Go through the data below and return each line where the string "atomic" occurs.

───── Data listing ─────

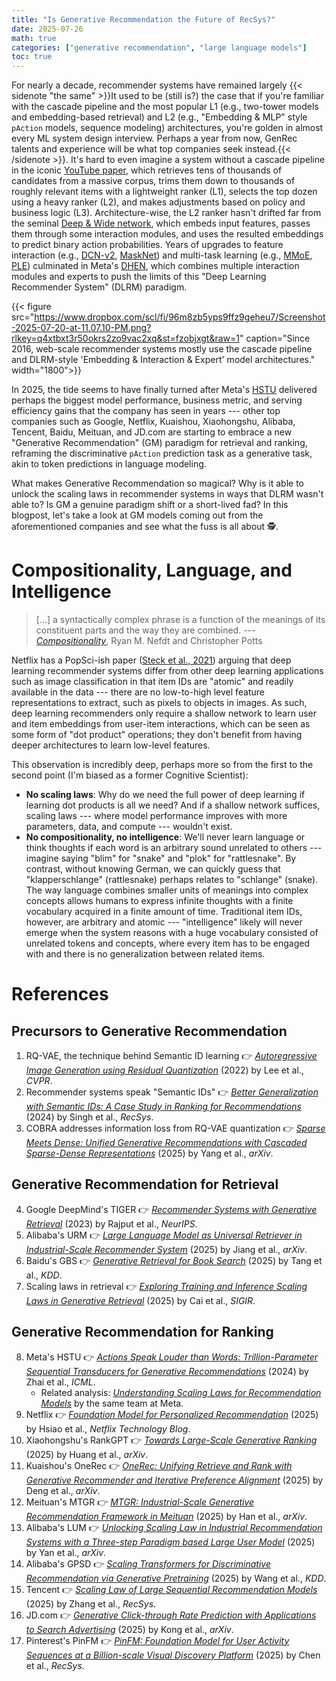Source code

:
 ```yaml
---
title: "Is Generative Recommendation the Future of RecSys?"
date: 2025-07-26
math: true
categories: ["generative recommendation", "large language models"]
toc: true
---
```


For nearly a decade, recommender systems have remained largely {{< sidenote "the same" >}}It used to be (still is?) the case that if you're familiar with the cascade pipeline and the most popular L1 (e.g., two-tower models and embedding-based retrieval) and L2 (e.g., "Embedding & MLP" style `pAction` models, sequence modeling) architectures, you're golden in almost every ML system design interview. Perhaps a year from now, GenRec talents and experience will be what top companies seek instead.{{< /sidenote >}}. It's hard to even imagine a system without a cascade pipeline in the iconic [YouTube paper](https://research.google.com/pubs/archive/45530.pdf), which retrieves tens of thousands of candidates from a massive corpus, trims them down to thousands of roughly relevant items with a lightweight ranker (L1), selects the top dozen using a heavy ranker (L2), and makes adjustments based on policy and business logic (L3). Architecture-wise, the L2 ranker hasn't drifted far from the seminal [Deep & Wide network](https://arxiv.org/abs/1606.07792), which embeds input features, passes them through some interaction modules, and uses the resulted embeddings to predict binary action probabilities. Years of upgrades to feature interaction (e.g., [DCN-v2](https://arxiv.org/abs/2008.13535), [MaskNet](https://arxiv.org/abs/2102.07619)) and multi-task learning (e.g., [MMoE](https://arxiv.org/abs/2311.09580), [PLE](https://dl.acm.org/doi/abs/10.1145/3383313.3412236)) culminated in Meta's [DHEN](https://arxiv.org/abs/2203.11014), which combines multiple interaction modules and experts to push the limits of this "Deep Learning Recommender System" (DLRM) paradigm. 

{{< figure src="https://www.dropbox.com/scl/fi/96m8zb5yps9ffz9geheu7/Screenshot-2025-07-20-at-11.07.10-PM.png?rlkey=q4xtbxt3r50okrs2zo9vac2xq&st=fzobjxgt&raw=1" caption="Since 2016, web-scale recommender systems mostly use the cascade pipeline and DLRM-style 'Embedding & Interaction & Expert' model architectures." width="1800">}}

In 2025, the tide seems to have finally turned after Meta's [HSTU](https://arxiv.org/abs/2402.17152) delivered perhaps the biggest model performance, business metric, and serving efficiency gains that the company has seen in years --- other top companies such as Google, Netflix, Kuaishou, Xiaohongshu, Alibaba, Tencent, Baidu, Meituan, and JD.com are starting to embrace a new "Generative Recommendation" (GM) paradigm for retrieval and ranking, reframing the discriminative `pAction` prediction task as a generative task, akin to token predictions in language modeling. 

<!--more-->

What makes Generative Recommendation so magical? Why is it able to unlock the scaling laws in recommender systems in ways that DLRM wasn't able to? Is GM a genuine paradigm shift or a short-lived fad? In this blogpost, let's take a look at GM models coming out from the aforementioned companies and see what the fuss is all about 🕵️. 

# Compositionality, Language, and Intelligence

> [...] a syntactically complex phrase is a function of the meanings of its constituent parts and the way they are combined. --- [*Compositionality*](https://en.wikipedia.org/wiki/Principle_of_compositionality), Ryan M. Nefdt and Christopher Potts

Netflix has a PopSci-ish paper ([Steck et al., 2021](https://ojs.aaai.org/aimagazine/index.php/aimagazine/article/view/18140)) arguing that deep learning recommender systems differ from other deep learning applications such as image classification in that item IDs are "atomic" and readily available in the data --- there are no low-to-high level feature representations to extract, such as pixels to objects in images. As such, deep learning recommenders only require a shallow network to learn user and item embeddings from user-item interactions, which can be seen as some form of "dot product" operations; they don't benefit from having deeper architectures to learn low-level features. 


This observation is incredibly deep, perhaps more so from the first to the second point (I'm biased as a former Cognitive Scientist):
- **No scaling laws**: Why do we need the full power of deep learning if learning dot products is all we need? And if a shallow network suffices, scaling laws --- where model performance improves with more parameters, data, and compute --- wouldn't exist.
- **No compositionality, no intelligence**: We'll never learn language or think thoughts if each word is an arbitrary sound unrelated to others --- imagine saying "blim" for "snake" and "plok" for "rattlesnake". By contrast, without knowing German, we can quickly guess that "klapperschlange" (rattlesnake) perhaps relates to "schlange" (snake). The way language combines smaller units of meanings into complex concepts allows humans to express infinite thoughts with a finite vocabulary acquired in a finite amount of time. Traditional item IDs, however, are arbitrary and atomic --- "intelligence" likely will never emerge when the system reasons with a huge vocabulary consisted of unrelated tokens and concepts, where every item has to be engaged with and there is no generalization between related items.
 

<!-- But how do we decompose an arbitrary item ID into meaningful smaller units? Right now, Semantic IDs is a go-to method and RQ-VAE is the most popular to learn Semantic IDs. -->

<!-- # Semantic IDs -->


# References
## Precursors to Generative Recommendation
1. RQ-VAE, the technique behind Semantic ID learning 👉 [*Autoregressive Image Generation using Residual Quantization*](https://arxiv.org/abs/2203.01941) (2022) by Lee et al., *CVPR*.
2. Recommender systems speak "Semantic IDs" 👉 [*Better Generalization with Semantic IDs: A Case Study in Ranking for Recommendations*](https://dl.acm.org/doi/abs/10.1145/3640457.3688190) (2024) by Singh et al., *RecSys*.
3. COBRA addresses information loss from RQ-VAE quantization 👉 [*Sparse Meets Dense: Unified Generative Recommendations with Cascaded Sparse-Dense Representations*](https://arxiv.org/abs/2503.02453) (2025) by Yang et al., *arXiv*.

## Generative Recommendation for Retrieval
4. Google DeepMind's TIGER 👉 [*Recommender Systems with Generative Retrieval*](https://proceedings.neurips.cc/paper_files/paper/2023/hash/20dcab0f14046a5c6b02b61da9f13229-Abstract-Conference.html) (2023) by Rajput et al., *NeurIPS*.
5. Alibaba's URM 👉 [*Large Language Model as Universal Retriever in Industrial-Scale Recommender System*](https://arxiv.org/abs/2502.03041) (2025) by Jiang et al., *arXiv*.
6. Baidu's GBS 👉 [*Generative Retrieval for Book Search*](https://arxiv.org/abs/2501.11034) (2025) by Tang et al., *KDD*.
7. Scaling laws in retrieval 👉 [*Exploring Training and Inference Scaling Laws in Generative Retrieval*](https://dl.acm.org/doi/abs/10.1145/3726302.3729973) (2025) by Cai et al., *SIGIR*.

## Generative Recommendation for Ranking
8. Meta's HSTU 👉 [*Actions Speak Louder than Words: Trillion-Parameter Sequential Transducers for Generative Recommendations*](https://arxiv.org/abs/2402.17152) (2024) by Zhai et al., *ICML*.
   - Related analysis: [*Understanding Scaling Laws for Recommendation Models*](https://arxiv.org/abs/2208.08489) by the same team at Meta.
9. Netflix 👉 [*Foundation Model for Personalized Recommendation*](https://netflixtechblog.com/foundation-model-for-personalized-recommendation-1a0bd8e02d39) (2025) by  Hsiao et al., *Netflix Technology Blog*.
10. Xiaohongshu's RankGPT 👉 [*Towards Large-Scale Generative Ranking*](https://arxiv.org/abs/2505.04180) (2025) by Huang et al., *arXiv*.
11. Kuaishou's OneRec 👉 [*OneRec: Unifying Retrieve and Rank with Generative Recommender and Iterative Preference Alignment*](https://arxiv.org/abs/2502.18965) (2025) by Deng et al., *arXiv*.
12. Meituan's MTGR 👉 [*MTGR: Industrial-Scale Generative Recommendation Framework in Meituan*](https://arxiv.org/abs/2505.18654) (2025) by Han et al., *arXiv*.
13. Alibaba's LUM 👉 [*Unlocking Scaling Law in Industrial Recommendation Systems with a Three-step Paradigm based Large User Model*](https://arxiv.org/abs/2502.08309) (2025) by Yan et al., *arXiv*.
14. Alibaba's GPSD 👉 [*Scaling Transformers for Discriminative Recommendation via Generative Pretraining*](https://arxiv.org/abs/2506.03699) (2025) by Wang et al., *KDD*.
15. Tencent 👉 [*Scaling Law of Large Sequential Recommendation Models*](https://dl.acm.org/doi/abs/10.1145/3640457.3688129) (2025) by Zhang et al., *RecSys*.
16. JD.com 👉 [*Generative Click-through Rate Prediction with Applications to Search Advertising*](https://arxiv.org/abs/2507.11246) (2025) by Kong et al., *arXiv*.
17. Pinterest's PinFM 👉 [*PinFM: Foundation Model for User Activity Sequences at a Billion-scale Visual Discovery Platform*](https://arxiv.org/abs/2507.11246) (2025) by Chen et al., *RecSys*.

─────

[Response to this exercise]:
Netflix has a PopSci-ish paper ([Steck et al., 2021](https://ojs.aaai.org/aimagazine/index.php/aimagazine/article/view/18140)) arguing that deep learning recommender systems differ from other deep learning applications such as image classification in that item IDs are "atomic" and readily available in the data --- there are no low-to-high level feature representations to extract, such as pixels to objects in images. As such, deep learning recommenders only require a shallow network to learn user and item embeddings from user-item interactions, which can be seen as some form of "dot product" operations; they don't benefit from having deeper architectures to learn low-level features. 
- **No compositionality, no intelligence**: We'll never learn language or think thoughts if each word is an arbitrary sound unrelated to others --- imagine saying "blim" for "snake" and "plok" for "rattlesnake". By contrast, without knowing German, we can quickly guess that "klapperschlange" (rattlesnake) perhaps relates to "schlange" (snake). The way language combines smaller units of meanings into complex concepts allows humans to express infinite thoughts with a finite vocabulary acquired in a finite amount of time. Traditional item IDs, however, are arbitrary and atomic --- "intelligence" likely will never emerge when the system reasons with a huge vocabulary consisted of unrelated tokens and concepts, where every item has to be engaged with and there is no generalization between related items.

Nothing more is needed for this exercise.